• Assignment:
Please restate every record below word for word and skip the pictures.

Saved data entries
=== Section Start ===

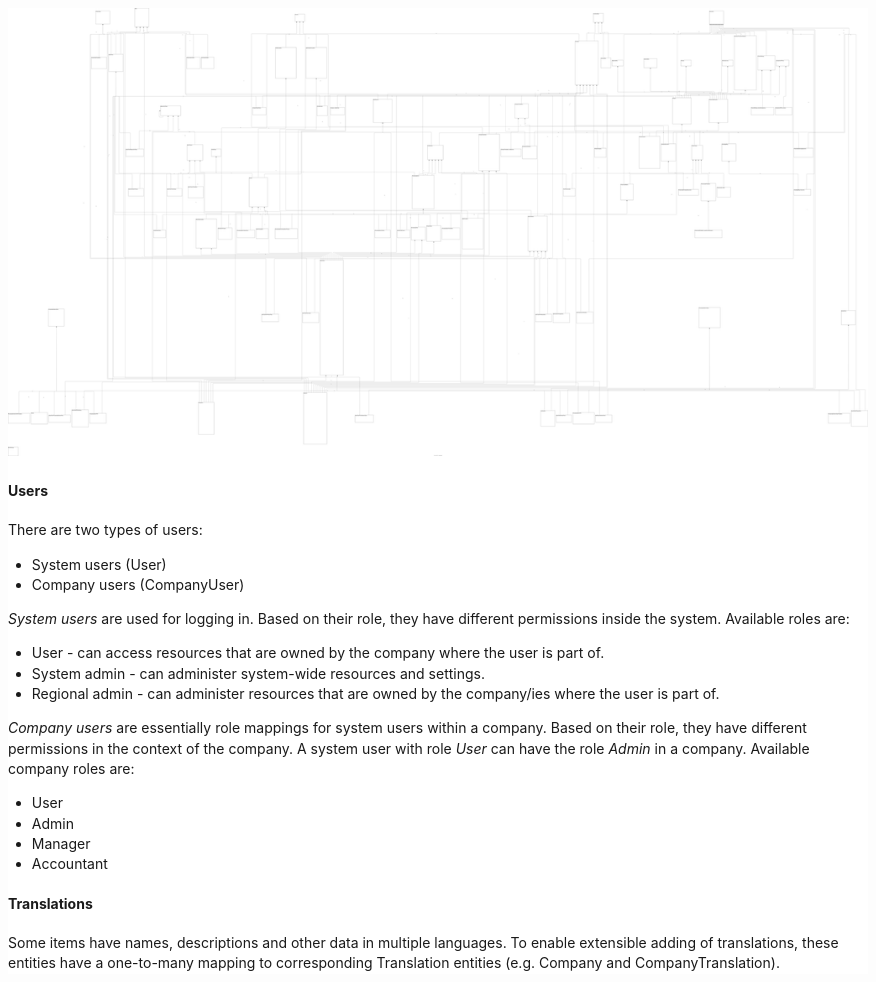 ![INATrace DB entity graph](docs/images/inatrace_db.svg)

#### Users

There are two types of users:

- System users (User)
- Company users (CompanyUser)

*System users* are used for logging in. Based on their role, they have different permissions inside the system. Available roles are:

- User - can access resources that are owned by the company where the user is part of.
- System admin - can administer system-wide resources and settings.
- Regional admin - can administer resources that are owned by the company/ies where the user is part of. 

*Company users* are essentially role mappings for system users within a company. Based on their role, they have different permissions in the context of the company. A system user with role *User* can have the role *Admin* in a company. Available company roles are:

- User
- Admin
- Manager
- Accountant

#### Translations

Some items have names, descriptions and other data in multiple languages. To enable extensible adding of translations, these entities have a one-to-many mapping to corresponding Translation entities (e.g. Company and CompanyTranslation).
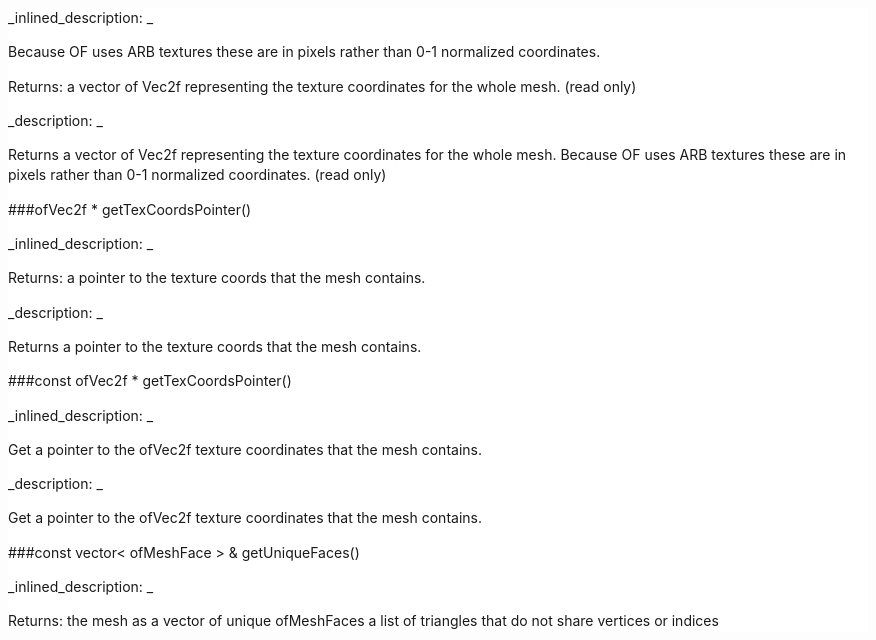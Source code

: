 

_inlined_description: _

Because OF uses ARB textures these are in pixels rather than 0-1 normalized coordinates.

Returns: a vector of Vec2f representing the texture coordinates for the whole mesh. (read only)





_description: _

Returns a vector of Vec2f representing the texture coordinates for the whole mesh. Because OF uses ARB textures these are in pixels rather than 0-1 normalized coordinates. (read only)







###ofVec2f * getTexCoordsPointer()



_inlined_description: _

Returns: a pointer to the texture coords that the mesh contains.





_description: _

Returns a pointer to the texture coords that the mesh contains.







###const ofVec2f * getTexCoordsPointer()



_inlined_description: _

Get a pointer to the ofVec2f texture coordinates that the mesh contains.





_description: _

Get a pointer to the ofVec2f texture coordinates that the mesh contains.







###const vector< ofMeshFace > & getUniqueFaces()



_inlined_description: _

Returns: the mesh as a vector of unique ofMeshFaces
a list of triangles that do not share vertices or indices
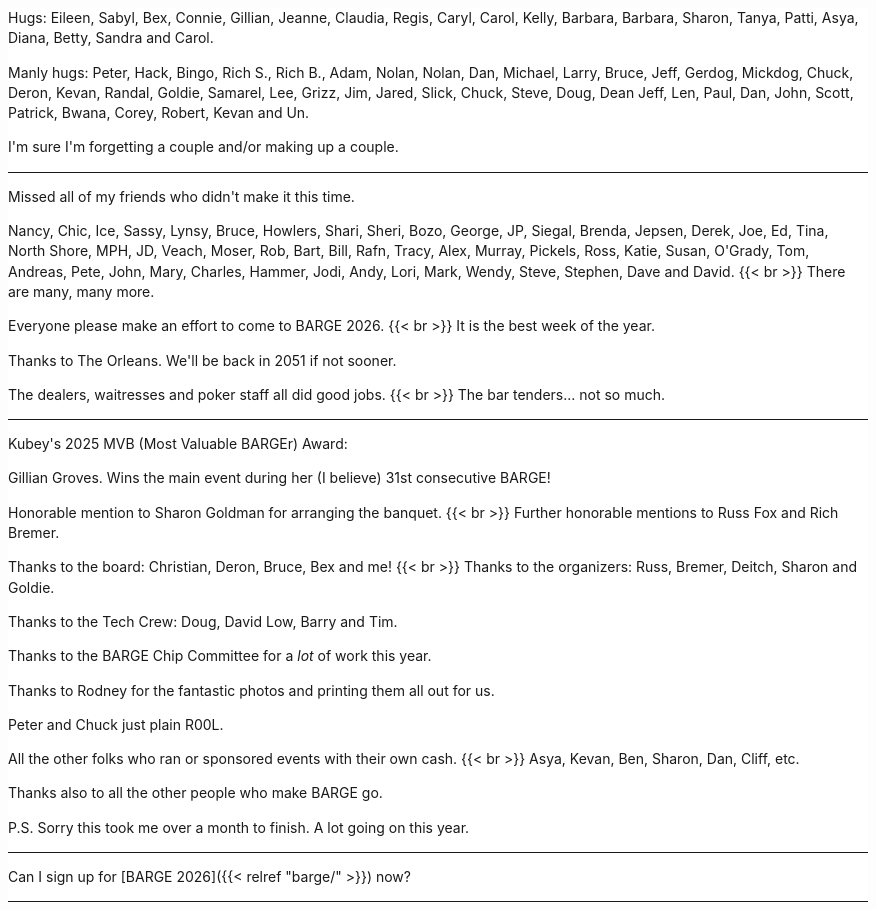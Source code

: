 Hugs: Eileen, Sabyl, Bex, Connie, Gillian, Jeanne, Claudia, Regis, Caryl,
Carol, Kelly, Barbara, Barbara, Sharon, Tanya, Patti, Asya, Diana, Betty,
Sandra and Carol.

Manly hugs: Peter, Hack, Bingo, Rich S., Rich B., Adam, Nolan, Nolan, Dan,
Michael, Larry, Bruce, Jeff, Gerdog, Mickdog, Chuck, Deron, Kevan, Randal,
Goldie, Samarel, Lee, Grizz, Jim, Jared, Slick, Chuck, Steve, Doug, Dean Jeff,
Len, Paul, Dan, John, Scott, Patrick, Bwana, Corey, Robert, Kevan and Un.

I'm sure I'm forgetting a couple and/or making up a couple.

---

Missed all of my friends who didn't make it this time.

Nancy, Chic, Ice, Sassy, Lynsy, Bruce, Howlers, Shari, Sheri, Bozo, George, JP,
Siegal, Brenda, Jepsen, Derek, Joe, Ed, Tina, North Shore, MPH, JD, Veach,
Moser, Rob, Bart, Bill, Rafn, Tracy, Alex, Murray, Pickels, Ross, Katie,
Susan, O'Grady, Tom, Andreas, Pete, John, Mary, Charles, Hammer, Jodi, Andy,
Lori, Mark, Wendy, Steve, Stephen, Dave and David. {{< br >}}
There are many, many more.

Everyone please make an effort to come to BARGE 2026. {{< br >}}
It is the best week of the year.


Thanks to The Orleans.  We'll be back in 2051 if not sooner.

The dealers, waitresses and poker staff all did good jobs. {{< br >}}
The bar tenders... not so much.

---

Kubey's 2025 MVB (Most Valuable BARGEr) Award:

Gillian Groves.  Wins the main event during her (I believe) 31st
consecutive BARGE!

Honorable mention to Sharon Goldman for arranging the banquet. {{< br >}}
Further honorable mentions to Russ Fox and Rich Bremer.

Thanks to the board: Christian, Deron, Bruce, Bex and me! {{< br >}}
Thanks to the organizers: Russ, Bremer, Deitch, Sharon and Goldie.

Thanks to the Tech Crew: Doug, David Low, Barry and Tim.

Thanks to the BARGE Chip Committee for a *lot* of work this year.

Thanks to Rodney for the fantastic photos and printing them all out for us.

Peter and Chuck just plain R00L.

All the other folks who ran or sponsored events with their own cash. {{< br >}}
Asya, Kevan, Ben, Sharon, Dan, Cliff, etc.

Thanks also to all the other people who make BARGE go.

P.S.  Sorry this took me over a month to finish.  A lot going on this year.

---

Can I sign up for [BARGE 2026]({{< relref "barge/" >}}) now?

---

=== Section End ===

• Result of this exercise:
 ![INATrace DB entity graph](docs/images/inatrace_db.svg)

#### Users

There are two types of users:

- System users (User)
- Company users (CompanyUser)

*System users* are used for logging in. Based on their role, they have different permissions inside the system. Available roles are:

- User - can access resources that are owned by the company where the user is part of.
- System admin - can administer system-wide resources and settings.
- Regional admin - can administer resources that are owned by the company/ies where the user is part of. 

*Company users* are essentially role mappings for system users within a company. Based on their role, they have different permissions in the context of the company. A system user with role *User* can have the role *Admin* in a company. Available company roles are:

- User
- Admin
- Manager
- Accountant

#### Translations

Some items have names, descriptions and other data in multiple languages. To enable extensible adding of translations, these entities have a one-to-many mapping to corresponding Translation entities (e.g. Company and CompanyTranslation).
Source code

: 

_inlined_description: _

Because OF uses ARB textures these are in pixels rather than 0-1 normalized coordinates.

Returns: a vector of Vec2f representing the texture coordinates for the whole mesh. (read only)





_description: _

Returns a vector of Vec2f representing the texture coordinates for the whole mesh. Because OF uses ARB textures these are in pixels rather than 0-1 normalized coordinates. (read only)







###ofVec2f * getTexCoordsPointer()



_inlined_description: _

Returns: a pointer to the texture coords that the mesh contains.





_description: _

Returns a pointer to the texture coords that the mesh contains.







###const ofVec2f * getTexCoordsPointer()



_inlined_description: _

Get a pointer to the ofVec2f texture coordinates that the mesh contains.





_description: _

Get a pointer to the ofVec2f texture coordinates that the mesh contains.







###const vector< ofMeshFace > & getUniqueFaces()



_inlined_description: _

Returns: the mesh as a vector of unique ofMeshFaces
a list of triangles that do not share vertices or indices
Source code

: Hugs: Eileen, Sabyl, Bex, Connie, Gillian, Jeanne, Claudia, Regis, Caryl,
Carol, Kelly, Barbara, Barbara, Sharon, Tanya, Patti, Asya, Diana, Betty,
Sandra and Carol.

Manly hugs: Peter, Hack, Bingo, Rich S., Rich B., Adam, Nolan, Nolan, Dan,
Michael, Larry, Bruce, Jeff, Gerdog, Mickdog, Chuck, Deron, Kevan, Randal,
Goldie, Samarel, Lee, Grizz, Jim, Jared, Slick, Chuck, Steve, Doug, Dean Jeff,
Len, Paul, Dan, John, Scott, Patrick, Bwana, Corey, Robert, Kevan and Un.

I'm sure I'm forgetting a couple and/or making up a couple.

---

Missed all of my friends who didn't make it this time.

Nancy, Chic, Ice, Sassy, Lynsy, Bruce, Howlers, Shari, Sheri, Bozo, George, JP,
Siegal, Brenda, Jepsen, Derek, Joe, Ed, Tina, North Shore, MPH, JD, Veach,
Moser, Rob, Bart, Bill, Rafn, Tracy, Alex, Murray, Pickels, Ross, Katie,
Susan, O'Grady, Tom, Andreas, Pete, John, Mary, Charles, Hammer, Jodi, Andy,
Lori, Mark, Wendy, Steve, Stephen, Dave and David. {{< br >}}
There are many, many more.

Everyone please make an effort to come to BARGE 2026. {{< br >}}
It is the best week of the year.


Thanks to The Orleans.  We'll be back in 2051 if not sooner.

The dealers, waitresses and poker staff all did good jobs. {{< br >}}
The bar tenders... not so much.

---

Kubey's 2025 MVB (Most Valuable BARGEr) Award:

Gillian Groves.  Wins the main event during her (I believe) 31st
consecutive BARGE!

Honorable mention to Sharon Goldman for arranging the banquet. {{< br >}}
Further honorable mentions to Russ Fox and Rich Bremer.

Thanks to the board: Christian, Deron, Bruce, Bex and me! {{< br >}}
Thanks to the organizers: Russ, Bremer, Deitch, Sharon and Goldie.

Thanks to the Tech Crew: Doug, David Low, Barry and Tim.

Thanks to the BARGE Chip Committee for a *lot* of work this year.

Thanks to Rodney for the fantastic photos and printing them all out for us.

Peter and Chuck just plain R00L.

All the other folks who ran or sponsored events with their own cash. {{< br >}}
Asya, Kevan, Ben, Sharon, Dan, Cliff, etc.

Thanks also to all the other people who make BARGE go.

P.S.  Sorry this took me over a month to finish.  A lot going on this year.

---

Can I sign up for [BARGE 2026]({{< relref "barge/" >}}) now?

---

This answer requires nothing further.